⟨
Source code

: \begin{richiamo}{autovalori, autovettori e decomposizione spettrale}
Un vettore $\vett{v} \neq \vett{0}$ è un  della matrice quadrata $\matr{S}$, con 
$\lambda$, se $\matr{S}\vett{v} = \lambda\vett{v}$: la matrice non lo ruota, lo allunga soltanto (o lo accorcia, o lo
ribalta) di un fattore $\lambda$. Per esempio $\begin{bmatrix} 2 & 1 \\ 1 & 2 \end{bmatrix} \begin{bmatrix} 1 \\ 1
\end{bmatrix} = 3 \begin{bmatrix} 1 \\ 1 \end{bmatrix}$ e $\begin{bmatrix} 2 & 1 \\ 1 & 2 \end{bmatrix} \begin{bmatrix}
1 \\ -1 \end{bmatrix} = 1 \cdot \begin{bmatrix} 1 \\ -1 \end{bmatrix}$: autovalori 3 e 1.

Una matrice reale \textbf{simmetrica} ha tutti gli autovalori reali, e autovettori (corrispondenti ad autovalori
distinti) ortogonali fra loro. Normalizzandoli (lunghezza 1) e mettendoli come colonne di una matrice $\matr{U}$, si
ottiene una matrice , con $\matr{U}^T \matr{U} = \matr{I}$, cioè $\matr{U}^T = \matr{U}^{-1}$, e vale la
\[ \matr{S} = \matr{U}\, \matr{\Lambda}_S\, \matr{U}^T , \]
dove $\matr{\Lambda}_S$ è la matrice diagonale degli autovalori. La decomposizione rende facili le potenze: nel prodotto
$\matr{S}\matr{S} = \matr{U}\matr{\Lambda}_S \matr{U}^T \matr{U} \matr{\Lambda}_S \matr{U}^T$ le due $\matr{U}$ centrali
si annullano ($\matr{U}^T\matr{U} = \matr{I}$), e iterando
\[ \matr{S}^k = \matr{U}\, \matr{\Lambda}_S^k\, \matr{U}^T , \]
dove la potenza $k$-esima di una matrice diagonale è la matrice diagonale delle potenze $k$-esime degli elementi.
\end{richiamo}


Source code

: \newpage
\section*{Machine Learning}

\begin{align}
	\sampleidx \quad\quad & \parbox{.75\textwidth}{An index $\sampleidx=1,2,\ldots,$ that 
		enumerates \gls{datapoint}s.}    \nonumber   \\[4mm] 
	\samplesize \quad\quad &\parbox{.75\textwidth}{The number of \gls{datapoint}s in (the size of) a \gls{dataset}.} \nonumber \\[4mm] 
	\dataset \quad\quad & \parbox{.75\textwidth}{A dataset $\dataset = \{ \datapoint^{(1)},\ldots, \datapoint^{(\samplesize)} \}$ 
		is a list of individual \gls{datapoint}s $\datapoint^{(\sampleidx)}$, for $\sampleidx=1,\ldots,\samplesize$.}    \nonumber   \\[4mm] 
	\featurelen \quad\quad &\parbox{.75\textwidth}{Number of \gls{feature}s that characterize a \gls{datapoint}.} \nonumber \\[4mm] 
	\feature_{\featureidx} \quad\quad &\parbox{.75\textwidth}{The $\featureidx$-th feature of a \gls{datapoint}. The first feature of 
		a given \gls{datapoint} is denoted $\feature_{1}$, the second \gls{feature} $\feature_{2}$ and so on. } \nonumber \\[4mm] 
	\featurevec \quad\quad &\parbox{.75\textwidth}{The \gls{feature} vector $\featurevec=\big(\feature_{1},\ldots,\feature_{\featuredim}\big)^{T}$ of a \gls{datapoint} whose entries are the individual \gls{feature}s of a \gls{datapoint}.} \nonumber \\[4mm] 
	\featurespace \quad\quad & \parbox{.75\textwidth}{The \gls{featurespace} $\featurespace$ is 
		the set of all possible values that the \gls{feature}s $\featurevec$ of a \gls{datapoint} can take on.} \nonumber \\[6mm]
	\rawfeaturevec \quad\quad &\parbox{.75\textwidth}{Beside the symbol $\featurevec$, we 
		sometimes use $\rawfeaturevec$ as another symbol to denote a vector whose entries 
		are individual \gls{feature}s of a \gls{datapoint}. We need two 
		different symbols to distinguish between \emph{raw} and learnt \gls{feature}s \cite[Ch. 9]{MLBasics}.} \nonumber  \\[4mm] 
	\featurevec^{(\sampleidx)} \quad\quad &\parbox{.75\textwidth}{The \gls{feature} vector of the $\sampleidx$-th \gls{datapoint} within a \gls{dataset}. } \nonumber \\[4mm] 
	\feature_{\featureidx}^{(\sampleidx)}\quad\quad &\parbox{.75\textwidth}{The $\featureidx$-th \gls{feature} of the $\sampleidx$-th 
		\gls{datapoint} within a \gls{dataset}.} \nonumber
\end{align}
⟩
■ What you need to do ■
From top to bottom, repeat the material above word for word.

■ Expected output ■
Source code

: \begin{richiamo}{autovalori, autovettori e decomposizione spettrale}
Un vettore $\vett{v} \neq \vett{0}$ è un  della matrice quadrata $\matr{S}$, con 
$\lambda$, se $\matr{S}\vett{v} = \lambda\vett{v}$: la matrice non lo ruota, lo allunga soltanto (o lo accorcia, o lo
ribalta) di un fattore $\lambda$. Per esempio $\begin{bmatrix} 2 & 1 \\ 1 & 2 \end{bmatrix} \begin{bmatrix} 1 \\ 1
\end{bmatrix} = 3 \begin{bmatrix} 1 \\ 1 \end{bmatrix}$ e $\begin{bmatrix} 2 & 1 \\ 1 & 2 \end{bmatrix} \begin{bmatrix}
1 \\ -1 \end{bmatrix} = 1 \cdot \begin{bmatrix} 1 \\ -1 \end{bmatrix}$: autovalori 3 e 1.

Una matrice reale \textbf{simmetrica} ha tutti gli autovalori reali, e autovettori (corrispondenti ad autovalori
distinti) ortogonali fra loro. Normalizzandoli (lunghezza 1) e mettendoli come colonne di una matrice $\matr{U}$, si
ottiene una matrice , con $\matr{U}^T \matr{U} = \matr{I}$, cioè $\matr{U}^T = \matr{U}^{-1}$, e vale la
\[ \matr{S} = \matr{U}\, \matr{\Lambda}_S\, \matr{U}^T , \]
dove $\matr{\Lambda}_S$ è la matrice diagonale degli autovalori. La decomposizione rende facili le potenze: nel prodotto
$\matr{S}\matr{S} = \matr{U}\matr{\Lambda}_S \matr{U}^T \matr{U} \matr{\Lambda}_S \matr{U}^T$ le due $\matr{U}$ centrali
si annullano ($\matr{U}^T\matr{U} = \matr{I}$), e iterando
\[ \matr{S}^k = \matr{U}\, \matr{\Lambda}_S^k\, \matr{U}^T , \]
dove la potenza $k$-esima di una matrice diagonale è la matrice diagonale delle potenze $k$-esime degli elementi.
\end{richiamo}


Source code

: \newpage
\section*{Machine Learning}

\begin{align}
	\sampleidx \quad\quad & \parbox{.75\textwidth}{An index $\sampleidx=1,2,\ldots,$ that 
		enumerates \gls{datapoint}s.}    \nonumber   \\[4mm] 
	\samplesize \quad\quad &\parbox{.75\textwidth}{The number of \gls{datapoint}s in (the size of) a \gls{dataset}.} \nonumber \\[4mm] 
	\dataset \quad\quad & \parbox{.75\textwidth}{A dataset $\dataset = \{ \datapoint^{(1)},\ldots, \datapoint^{(\samplesize)} \}$ 
		is a list of individual \gls{datapoint}s $\datapoint^{(\sampleidx)}$, for $\sampleidx=1,\ldots,\samplesize$.}    \nonumber   \\[4mm] 
	\featurelen \quad\quad &\parbox{.75\textwidth}{Number of \gls{feature}s that characterize a \gls{datapoint}.} \nonumber \\[4mm] 
	\feature_{\featureidx} \quad\quad &\parbox{.75\textwidth}{The $\featureidx$-th feature of a \gls{datapoint}. The first feature of 
		a given \gls{datapoint} is denoted $\feature_{1}$, the second \gls{feature} $\feature_{2}$ and so on. } \nonumber \\[4mm] 
	\featurevec \quad\quad &\parbox{.75\textwidth}{The \gls{feature} vector $\featurevec=\big(\feature_{1},\ldots,\feature_{\featuredim}\big)^{T}$ of a \gls{datapoint} whose entries are the individual \gls{feature}s of a \gls{datapoint}.} \nonumber \\[4mm] 
	\featurespace \quad\quad & \parbox{.75\textwidth}{The \gls{featurespace} $\featurespace$ is 
		the set of all possible values that the \gls{feature}s $\featurevec$ of a \gls{datapoint} can take on.} \nonumber \\[6mm]
	\rawfeaturevec \quad\quad &\parbox{.75\textwidth}{Beside the symbol $\featurevec$, we 
		sometimes use $\rawfeaturevec$ as another symbol to denote a vector whose entries 
		are individual \gls{feature}s of a \gls{datapoint}. We need two 
		different symbols to distinguish between \emph{raw} and learnt \gls{feature}s \cite[Ch. 9]{MLBasics}.} \nonumber  \\[4mm] 
	\featurevec^{(\sampleidx)} \quad\quad &\parbox{.75\textwidth}{The \gls{feature} vector of the $\sampleidx$-th \gls{datapoint} within a \gls{dataset}. } \nonumber \\[4mm] 
	\feature_{\featureidx}^{(\sampleidx)}\quad\quad &\parbox{.75\textwidth}{The $\featureidx$-th \gls{feature} of the $\sampleidx$-th 
		\gls{datapoint} within a \gls{dataset}.} \nonumber
\end{align}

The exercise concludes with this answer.